:: Work item ::
Tell how many lines in these records contain the string "lookup", with only the number as the reply.

Start of Block

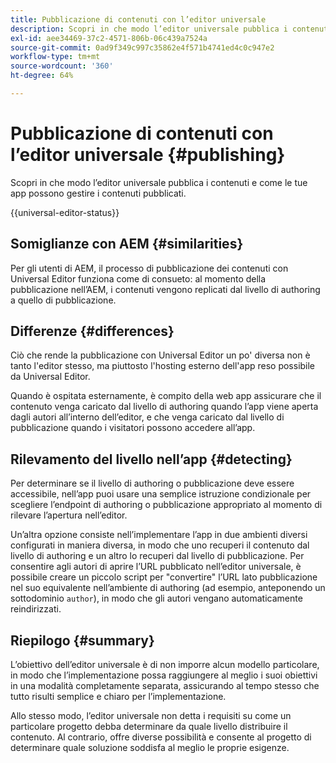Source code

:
 ```yaml
---
title: Pubblicazione di contenuti con l’editor universale
description: Scopri in che modo l’editor universale pubblica i contenuti e come le tue app possono gestire i contenuti pubblicati.
exl-id: aee34469-37c2-4571-806b-06c439a7524a
source-git-commit: 0ad9f349c997c35862e4f571b4741ed4c0c947e2
workflow-type: tm+mt
source-wordcount: '360'
ht-degree: 64%

---
```



# Pubblicazione di contenuti con l’editor universale {#publishing}

Scopri in che modo l’editor universale pubblica i contenuti e come le tue app possono gestire i contenuti pubblicati.

{{universal-editor-status}}

## Somiglianze con AEM {#similarities}

Per gli utenti di AEM, il processo di pubblicazione dei contenuti con Universal Editor funziona come di consueto: al momento della pubblicazione nell’AEM, i contenuti vengono replicati dal livello di authoring a quello di pubblicazione.

## Differenze {#differences}

Ciò che rende la pubblicazione con Universal Editor un po&#39; diversa non è tanto l&#39;editor stesso, ma piuttosto l&#39;hosting esterno dell&#39;app reso possibile da Universal Editor.

Quando è ospitata esternamente, è compito della web app assicurare che il contenuto venga caricato dal livello di authoring quando l’app viene aperta dagli autori all’interno dell’editor, e che venga caricato dal livello di pubblicazione quando i visitatori possono accedere all’app.

## Rilevamento del livello nell’app {#detecting}

Per determinare se il livello di authoring o pubblicazione deve essere accessibile, nell’app puoi usare una semplice istruzione condizionale per scegliere l’endpoint di authoring o pubblicazione appropriato al momento di rilevare l’apertura nell’editor.

Un’altra opzione consiste nell’implementare l’app in due ambienti diversi configurati in maniera diversa, in modo che uno recuperi il contenuto dal livello di authoring e un altro lo recuperi dal livello di pubblicazione. Per consentire agli autori di aprire l’URL pubblicato nell’editor universale, è possibile creare un piccolo script per &quot;convertire&quot; l’URL lato pubblicazione nel suo equivalente nell’ambiente di authoring (ad esempio, anteponendo un sottodominio `author`), in modo che gli autori vengano automaticamente reindirizzati.

## Riepilogo {#summary}

L’obiettivo dell’editor universale è di non imporre alcun modello particolare, in modo che l’implementazione possa raggiungere al meglio i suoi obiettivi in una modalità completamente separata, assicurando al tempo stesso che tutto risulti semplice e chiaro per l’implementazione.

Allo stesso modo, l’editor universale non detta i requisiti su come un particolare progetto debba determinare da quale livello distribuire il contenuto. Al contrario, offre diverse possibilità e consente al progetto di determinare quale soluzione soddisfa al meglio le proprie esigenze.
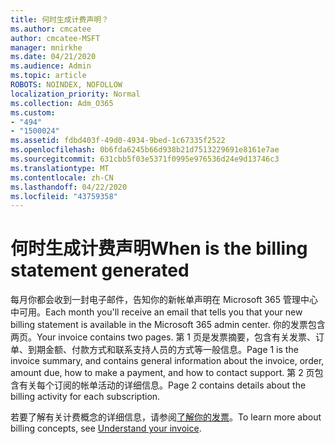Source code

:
```yaml
---
title: 何时生成计费声明？
ms.author: cmcatee
author: cmcatee-MSFT
manager: mnirkhe
ms.date: 04/21/2020
ms.audience: Admin
ms.topic: article
ROBOTS: NOINDEX, NOFOLLOW
localization_priority: Normal
ms.collection: Adm_O365
ms.custom:
- "494"
- "1500024"
ms.assetid: fdbd403f-49d0-4934-9bed-1c67335f2522
ms.openlocfilehash: 0b6fda6245b66d938b21d7513229691e8161e7ae
ms.sourcegitcommit: 631cbb5f03e5371f0995e976536d24e9d13746c3
ms.translationtype: MT
ms.contentlocale: zh-CN
ms.lasthandoff: 04/22/2020
ms.locfileid: "43759358"
---
```

# <a name="when-is-the-billing-statement-generated"></a><span data-ttu-id="2426f-102">何时生成计费声明</span><span class="sxs-lookup"><span data-stu-id="2426f-102">When is the billing statement generated</span></span>

<span data-ttu-id="2426f-103">每月你都会收到一封电子邮件，告知你的新帐单声明在 Microsoft 365 管理中心中可用。</span><span class="sxs-lookup"><span data-stu-id="2426f-103">Each month you'll receive an email that tells you that your new billing statement is available in the Microsoft 365 admin center.</span></span> <span data-ttu-id="2426f-104">你的发票包含两页。</span><span class="sxs-lookup"><span data-stu-id="2426f-104">Your invoice contains two pages.</span></span> <span data-ttu-id="2426f-105">第 1 页是发票摘要，包含有关发票、订单、到期金额、付款方式和联系支持人员的方式等一般信息。</span><span class="sxs-lookup"><span data-stu-id="2426f-105">Page 1 is the invoice summary, and contains general information about the invoice, order, amount due, how to make a payment, and how to contact support.</span></span> <span data-ttu-id="2426f-106">第 2 页包含有关每个订阅的帐单活动的详细信息。</span><span class="sxs-lookup"><span data-stu-id="2426f-106">Page 2 contains details about the billing activity for each subscription.</span></span>
  
<span data-ttu-id="2426f-107">若要了解有关计费概念的详细信息，请参阅[了解你的发票](https://docs.microsoft.com/office365/admin/subscriptions-and-billing/understand-your-invoice)。</span><span class="sxs-lookup"><span data-stu-id="2426f-107">To learn more about billing concepts, see [Understand your invoice](https://docs.microsoft.com/office365/admin/subscriptions-and-billing/understand-your-invoice).</span></span>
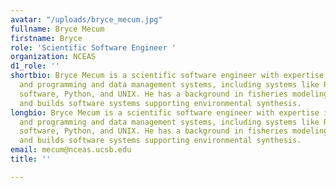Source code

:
 ```yaml
---
avatar: "/uploads/bryce_mecum.jpg"
fullname: Bryce Mecum
firstname: Bryce
role: 'Scientific Software Engineer '
organization: NCEAS
d1_role: ''
shortbio: Bryce Mecum is a scientific software engineer with expertise in data analysis
  and programming and data management systems, including systems like R, GitHub, repository
  software, Python, and UNIX. He has a background in fisheries modeling and management,
  and builds software systems supporting environmental synthesis.
longbio: Bryce Mecum is a scientific software engineer with expertise in data analysis
  and programming and data management systems, including systems like R, GitHub, repository
  software, Python, and UNIX. He has a background in fisheries modeling and management,
  and builds software systems supporting environmental synthesis.
email: mecum@nceas.ucsb.edu
title: ''

---
```

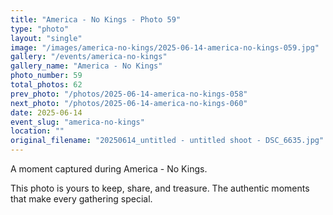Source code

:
 ```yaml
---
title: "America - No Kings - Photo 59"
type: "photo"
layout: "single"
image: "/images/america-no-kings/2025-06-14-america-no-kings-059.jpg"
gallery: "/events/america-no-kings"
gallery_name: "America - No Kings"
photo_number: 59
total_photos: 62
prev_photo: "/photos/2025-06-14-america-no-kings-058"
next_photo: "/photos/2025-06-14-america-no-kings-060"
date: 2025-06-14
event_slug: "america-no-kings"
location: ""
original_filename: "20250614_untitled - untitled shoot - DSC_6635.jpg"
---
```


A moment captured during America - No Kings.

This photo is yours to keep, share, and treasure. The authentic moments that make every gathering special.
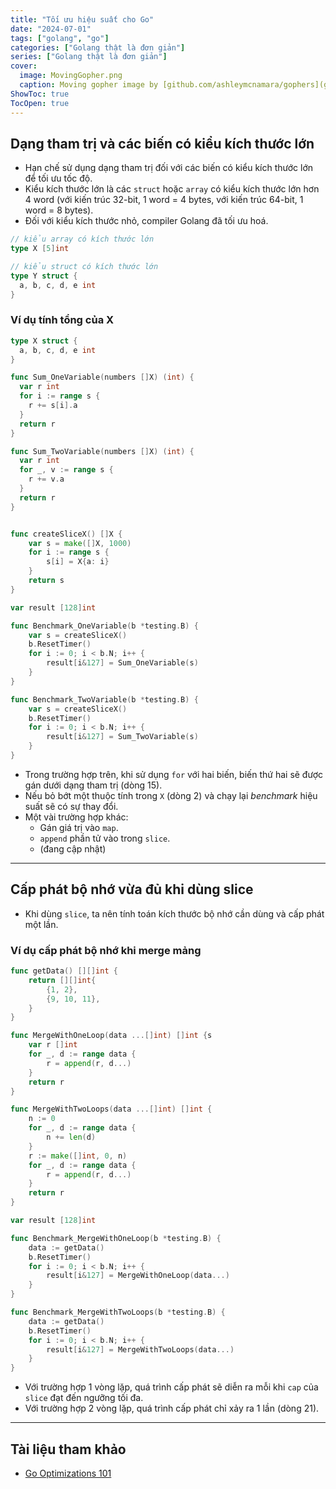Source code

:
 ```yaml
---
title: "Tối ưu hiệu suất cho Go"
date: "2024-07-01"
tags: ["golang", "go"]
categories: ["Golang thật là đơn giản"]
series: ["Golang thật là đơn giản"]
cover:
  image: MovingGopher.png
  caption: Moving gopher image by [github.com/ashleymcnamara/gophers](github.com/ashleymcnamara/gophers)
ShowToc: true
TocOpen: true
---
```


## Dạng tham trị và các biến có kiểu kích thước lớn

- Hạn chế sử dụng dạng tham trị đối với các biến có kiểu kích thước lớn để tối ưu tốc độ.
- Kiểu kích thước lớn là các `struct` hoặc `array` có kiểu kích thước lớn hơn 4 word (với kiến trúc 32-bit, 1 word = 4 bytes, với kiến trúc 64-bit, 1 word = 8 bytes).
- Đối với kiểu kích thước nhỏ, compiler Golang đã tối ưu hoá. 

```go
// kiểu array có kích thước lớn
type X [5]int

// kiểu struct có kích thước lớn
type Y struct {
  a, b, c, d, e int
}
```

### Ví dụ tính tổng của X
```go {linenos=table,hl_lines=[2,7,15],linenostart=1}
type X struct {
  a, b, c, d, e int
}

func Sum_OneVariable(numbers []X) (int) {
  var r int
  for i := range s {
    r += s[i].a
  }
  return r
}

func Sum_TwoVariable(numbers []X) (int) {
  var r int
  for _, v := range s {
    r += v.a
  }
  return r
}


func createSliceX() []X {
	var s = make([]X, 1000)
	for i := range s {
		s[i] = X{a: i}
	}
	return s
}

var result [128]int

func Benchmark_OneVariable(b *testing.B) {
	var s = createSliceX()
	b.ResetTimer()
	for i := 0; i < b.N; i++ {
		result[i&127] = Sum_OneVariable(s)
	}
}

func Benchmark_TwoVariable(b *testing.B) {
	var s = createSliceX()
	b.ResetTimer()
	for i := 0; i < b.N; i++ {
		result[i&127] = Sum_TwoVariable(s)
	}
}

```

- Trong trường hợp trên, khi sử dụng `for` với hai biến, biến thứ hai sẽ được gán dưới dạng tham trị (dòng 15).
- Nếu bỏ bớt một thuộc tính trong `X` (dòng 2) và chạy lại *benchmark* hiệu suất sẽ có sự thay đổi.
- Một vài trường hợp khác:
  - Gán giá trị vào `map`.
  - `append` phần tử vào trong `slice`.
  - (đang cập nhật)

---

## Cấp phát bộ nhớ vừa đủ khi dùng slice

- Khi dùng `slice`, ta nên tính toán kích thước bộ nhớ cần dùng và cấp phát một lần. 

### Ví dụ cấp phát bộ nhớ khi merge mảng

```go {linenos=table,hl_lines=[2],linenostart=1}
func getData() [][]int {
	return [][]int{
		{1, 2},
		{9, 10, 11},
	}
}

func MergeWithOneLoop(data ...[]int) []int {s
	var r []int
	for _, d := range data {
		r = append(r, d...)
	}
	return r
}

func MergeWithTwoLoops(data ...[]int) []int {
	n := 0
	for _, d := range data {
		n += len(d)
	}
	r := make([]int, 0, n)
	for _, d := range data {
		r = append(r, d...)
	}
	return r
}

var result [128]int

func Benchmark_MergeWithOneLoop(b *testing.B) {
	data := getData()
	b.ResetTimer()
	for i := 0; i < b.N; i++ {
		result[i&127] = MergeWithOneLoop(data...)
	}
}

func Benchmark_MergeWithTwoLoops(b *testing.B) {
	data := getData()
	b.ResetTimer()
	for i := 0; i < b.N; i++ {
		result[i&127] = MergeWithTwoLoops(data...)
	}
}
```

- Với trường hợp 1 vòng lặp, quá trình cấp phát sẽ diễn ra mỗi khi `cap` của `slice` đạt đến ngưỡng tối đa.
- Với trường hợp 2 vòng lặp, quá trình cấp phát chỉ xảy ra 1 lần (dòng 21).

---

## Tài liệu tham khảo
- [Go Optimizations 101](https://go101.org/optimizations/101.html)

End of Block

:: Task output ::
3